A data cube refers is a three-dimensional (3D) (or higher) range of values that are generally used to explain the time sequence of an image's data. It is a data abstraction to evaluate aggregated data from a variety of viewpoints. It is also useful for imaging spectroscopy as a spectrally-resolved image is depicted as a 3-D volume.
A data cube can also be described as the multidimensional extensions of two-dimensional tables. It can be viewed as a collection of identical 2-D tables stacked upon one another. Data cubes are used to represent data that is too complex to be described by a table of columns and rows. As such, data cubes can go far beyond 3-D to include many more dimensions.
A data cube is generally used to easily interpret data. It is especially useful when representing data together with dimensions as certain measures of business requirements. A cube's every dimension represents certain characteristic of the database, for example, daily, monthly or yearly sales. The data included inside a data cube makes it possible analyze almost all the figures for virtually any or all customers, sales agents, products, and much more. Thus, a data cube can help to establish trends and analyze performance.

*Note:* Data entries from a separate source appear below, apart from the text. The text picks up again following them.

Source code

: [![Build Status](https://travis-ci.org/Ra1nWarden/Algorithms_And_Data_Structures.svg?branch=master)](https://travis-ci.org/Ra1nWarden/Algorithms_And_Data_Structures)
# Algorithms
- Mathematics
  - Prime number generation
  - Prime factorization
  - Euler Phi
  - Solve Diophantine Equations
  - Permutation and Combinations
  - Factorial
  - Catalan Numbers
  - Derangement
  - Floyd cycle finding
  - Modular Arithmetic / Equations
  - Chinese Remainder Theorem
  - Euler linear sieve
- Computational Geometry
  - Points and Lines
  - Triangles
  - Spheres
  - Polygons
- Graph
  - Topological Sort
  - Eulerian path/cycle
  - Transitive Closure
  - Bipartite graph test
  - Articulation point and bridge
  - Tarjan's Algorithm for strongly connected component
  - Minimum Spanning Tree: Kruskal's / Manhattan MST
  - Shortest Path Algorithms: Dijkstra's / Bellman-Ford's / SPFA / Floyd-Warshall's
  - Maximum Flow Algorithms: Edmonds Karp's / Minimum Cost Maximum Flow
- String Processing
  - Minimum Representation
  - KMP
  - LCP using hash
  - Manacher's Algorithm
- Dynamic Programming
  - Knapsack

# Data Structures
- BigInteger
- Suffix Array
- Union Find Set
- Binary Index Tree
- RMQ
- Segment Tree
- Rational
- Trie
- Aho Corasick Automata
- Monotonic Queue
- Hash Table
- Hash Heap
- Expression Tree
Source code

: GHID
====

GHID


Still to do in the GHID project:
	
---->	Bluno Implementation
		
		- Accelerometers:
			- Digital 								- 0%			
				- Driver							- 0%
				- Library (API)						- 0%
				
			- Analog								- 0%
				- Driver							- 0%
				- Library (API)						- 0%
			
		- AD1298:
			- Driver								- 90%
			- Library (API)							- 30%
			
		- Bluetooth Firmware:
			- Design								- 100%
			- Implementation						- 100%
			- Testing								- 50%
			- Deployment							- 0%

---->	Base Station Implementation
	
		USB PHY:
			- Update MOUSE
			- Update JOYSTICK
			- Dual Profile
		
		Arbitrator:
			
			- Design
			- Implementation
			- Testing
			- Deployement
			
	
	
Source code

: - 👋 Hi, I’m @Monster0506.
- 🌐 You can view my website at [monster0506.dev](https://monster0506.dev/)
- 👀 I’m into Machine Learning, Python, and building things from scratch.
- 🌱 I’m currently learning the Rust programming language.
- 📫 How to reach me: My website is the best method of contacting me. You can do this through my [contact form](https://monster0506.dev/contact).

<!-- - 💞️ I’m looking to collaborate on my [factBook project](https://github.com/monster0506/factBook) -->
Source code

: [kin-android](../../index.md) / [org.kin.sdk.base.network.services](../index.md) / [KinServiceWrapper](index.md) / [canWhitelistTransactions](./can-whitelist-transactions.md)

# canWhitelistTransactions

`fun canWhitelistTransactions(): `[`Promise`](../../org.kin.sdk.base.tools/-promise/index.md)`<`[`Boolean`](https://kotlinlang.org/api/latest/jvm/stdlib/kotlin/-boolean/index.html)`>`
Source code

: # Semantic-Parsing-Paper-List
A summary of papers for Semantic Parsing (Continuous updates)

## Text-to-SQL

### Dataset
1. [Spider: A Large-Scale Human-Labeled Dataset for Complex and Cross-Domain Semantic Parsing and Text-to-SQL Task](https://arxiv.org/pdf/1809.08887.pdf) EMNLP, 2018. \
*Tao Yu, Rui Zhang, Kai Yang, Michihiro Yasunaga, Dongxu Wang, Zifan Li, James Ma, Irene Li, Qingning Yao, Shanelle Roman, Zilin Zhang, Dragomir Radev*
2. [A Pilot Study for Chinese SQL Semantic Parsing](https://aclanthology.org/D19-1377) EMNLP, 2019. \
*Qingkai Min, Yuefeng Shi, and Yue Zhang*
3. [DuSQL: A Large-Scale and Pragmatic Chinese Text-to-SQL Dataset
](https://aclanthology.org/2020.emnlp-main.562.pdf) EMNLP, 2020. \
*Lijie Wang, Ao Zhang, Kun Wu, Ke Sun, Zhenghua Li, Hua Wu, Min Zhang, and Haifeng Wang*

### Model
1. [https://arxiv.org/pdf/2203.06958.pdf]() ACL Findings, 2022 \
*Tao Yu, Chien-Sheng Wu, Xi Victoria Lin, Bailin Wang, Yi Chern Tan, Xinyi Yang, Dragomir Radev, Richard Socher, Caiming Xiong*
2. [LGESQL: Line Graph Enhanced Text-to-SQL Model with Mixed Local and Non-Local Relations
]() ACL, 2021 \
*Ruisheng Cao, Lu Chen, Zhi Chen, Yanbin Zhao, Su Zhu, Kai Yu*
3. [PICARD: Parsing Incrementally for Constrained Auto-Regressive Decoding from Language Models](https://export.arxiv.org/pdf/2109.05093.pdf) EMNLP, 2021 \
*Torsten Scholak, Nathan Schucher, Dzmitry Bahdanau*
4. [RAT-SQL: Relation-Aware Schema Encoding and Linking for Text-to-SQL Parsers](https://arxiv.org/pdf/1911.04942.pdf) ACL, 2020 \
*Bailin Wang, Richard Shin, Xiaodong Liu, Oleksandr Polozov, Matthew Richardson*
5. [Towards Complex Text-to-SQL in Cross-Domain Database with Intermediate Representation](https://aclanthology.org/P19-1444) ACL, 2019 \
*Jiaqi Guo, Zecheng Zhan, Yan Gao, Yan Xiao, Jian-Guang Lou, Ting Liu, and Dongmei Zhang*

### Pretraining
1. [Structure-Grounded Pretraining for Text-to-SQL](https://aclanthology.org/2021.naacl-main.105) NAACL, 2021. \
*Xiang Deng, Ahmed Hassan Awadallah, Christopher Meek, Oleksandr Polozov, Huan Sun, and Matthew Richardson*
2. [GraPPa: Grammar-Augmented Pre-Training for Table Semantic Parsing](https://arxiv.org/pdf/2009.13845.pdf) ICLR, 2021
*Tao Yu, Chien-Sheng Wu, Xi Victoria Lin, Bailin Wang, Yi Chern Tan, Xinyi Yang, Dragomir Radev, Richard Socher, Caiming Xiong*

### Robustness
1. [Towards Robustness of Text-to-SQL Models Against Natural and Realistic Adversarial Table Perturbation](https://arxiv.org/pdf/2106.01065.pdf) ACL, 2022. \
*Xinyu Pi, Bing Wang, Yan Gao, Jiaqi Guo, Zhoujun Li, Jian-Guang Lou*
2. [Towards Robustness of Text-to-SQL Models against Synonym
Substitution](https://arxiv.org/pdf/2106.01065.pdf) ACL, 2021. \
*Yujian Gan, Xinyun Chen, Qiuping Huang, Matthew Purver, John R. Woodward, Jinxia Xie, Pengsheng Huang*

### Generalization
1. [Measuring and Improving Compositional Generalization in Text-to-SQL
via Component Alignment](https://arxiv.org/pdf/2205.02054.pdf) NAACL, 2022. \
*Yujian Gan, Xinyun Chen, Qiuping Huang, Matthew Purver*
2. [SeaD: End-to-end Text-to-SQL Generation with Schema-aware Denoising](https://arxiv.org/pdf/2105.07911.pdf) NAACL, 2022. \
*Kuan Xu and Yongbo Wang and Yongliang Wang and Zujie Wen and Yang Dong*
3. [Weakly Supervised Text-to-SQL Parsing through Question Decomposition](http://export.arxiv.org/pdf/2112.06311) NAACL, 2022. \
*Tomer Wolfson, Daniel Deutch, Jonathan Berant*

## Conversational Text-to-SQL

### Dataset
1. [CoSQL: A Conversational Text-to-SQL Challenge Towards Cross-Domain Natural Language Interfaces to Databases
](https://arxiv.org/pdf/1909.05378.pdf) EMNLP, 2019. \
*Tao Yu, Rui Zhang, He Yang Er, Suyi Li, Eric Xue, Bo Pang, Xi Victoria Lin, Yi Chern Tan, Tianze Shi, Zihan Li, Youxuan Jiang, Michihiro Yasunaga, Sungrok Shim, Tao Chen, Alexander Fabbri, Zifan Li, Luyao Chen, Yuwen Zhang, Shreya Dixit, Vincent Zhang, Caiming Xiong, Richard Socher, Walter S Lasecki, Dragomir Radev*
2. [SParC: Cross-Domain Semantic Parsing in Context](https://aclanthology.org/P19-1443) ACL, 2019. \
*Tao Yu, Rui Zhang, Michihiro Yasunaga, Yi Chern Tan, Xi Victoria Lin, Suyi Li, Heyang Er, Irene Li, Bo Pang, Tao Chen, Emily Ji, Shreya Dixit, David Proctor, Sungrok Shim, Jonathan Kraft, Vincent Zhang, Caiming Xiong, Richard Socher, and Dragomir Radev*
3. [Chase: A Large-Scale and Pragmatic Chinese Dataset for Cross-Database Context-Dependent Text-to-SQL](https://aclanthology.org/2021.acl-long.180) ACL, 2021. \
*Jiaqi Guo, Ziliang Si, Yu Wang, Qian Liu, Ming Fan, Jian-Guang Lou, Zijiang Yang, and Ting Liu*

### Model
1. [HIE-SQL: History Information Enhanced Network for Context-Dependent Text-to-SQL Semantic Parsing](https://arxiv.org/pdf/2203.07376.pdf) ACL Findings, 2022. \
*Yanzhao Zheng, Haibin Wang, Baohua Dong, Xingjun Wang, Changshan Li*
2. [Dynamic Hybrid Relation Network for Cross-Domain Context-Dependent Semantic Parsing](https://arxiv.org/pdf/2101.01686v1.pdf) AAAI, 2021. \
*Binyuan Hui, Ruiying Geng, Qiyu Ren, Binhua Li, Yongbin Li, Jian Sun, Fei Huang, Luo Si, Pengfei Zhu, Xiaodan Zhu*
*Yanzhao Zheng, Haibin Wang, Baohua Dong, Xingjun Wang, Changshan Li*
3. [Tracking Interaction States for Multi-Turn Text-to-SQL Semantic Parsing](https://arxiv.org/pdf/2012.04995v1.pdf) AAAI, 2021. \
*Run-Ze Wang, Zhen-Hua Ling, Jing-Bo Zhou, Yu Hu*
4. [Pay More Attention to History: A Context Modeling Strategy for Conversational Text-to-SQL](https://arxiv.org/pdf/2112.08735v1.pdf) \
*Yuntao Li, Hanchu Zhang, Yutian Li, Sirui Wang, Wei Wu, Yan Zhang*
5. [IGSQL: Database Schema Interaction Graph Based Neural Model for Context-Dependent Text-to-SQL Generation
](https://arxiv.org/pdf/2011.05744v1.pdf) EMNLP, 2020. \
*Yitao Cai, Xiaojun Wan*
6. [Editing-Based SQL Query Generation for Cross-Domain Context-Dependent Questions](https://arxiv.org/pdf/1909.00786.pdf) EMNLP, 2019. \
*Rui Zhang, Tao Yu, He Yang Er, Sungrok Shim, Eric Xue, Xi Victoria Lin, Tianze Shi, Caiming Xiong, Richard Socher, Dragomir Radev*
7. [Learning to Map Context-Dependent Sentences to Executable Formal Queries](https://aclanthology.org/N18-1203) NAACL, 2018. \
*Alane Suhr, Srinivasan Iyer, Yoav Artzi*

Data cubes are mainly categorized into two categories:
Multidimensional Data Cube: Most OLAP products are developed based on a structure where the cube is patterned as a multidimensional array. These multidimensional OLAP (MOLAP) products usually offers improved performance when compared to other approaches mainly because they can be indexed directly into the structure of the data cube to gather subsets of data. When the number of dimensions is greater, the cube becomes sparser. That means that several cells that represent particular attribute combinations will not contain any aggregated data. This in turn boosts the storage requirements, which may reach undesirable levels at times, making the MOLAP solution untenable for huge data sets with many dimensions. Compression techniques might help; however, their use can damage the natural indexing of MOLAP.
Relational OLAP: Relational OLAP make use of the relational database model. The ROLAP data cube is employed as a bunch of relational tables (approximately twice as many as the quantity of dimensions) compared to a multidimensional array. Each one of these tables, known as a cuboid, signifies a specific view.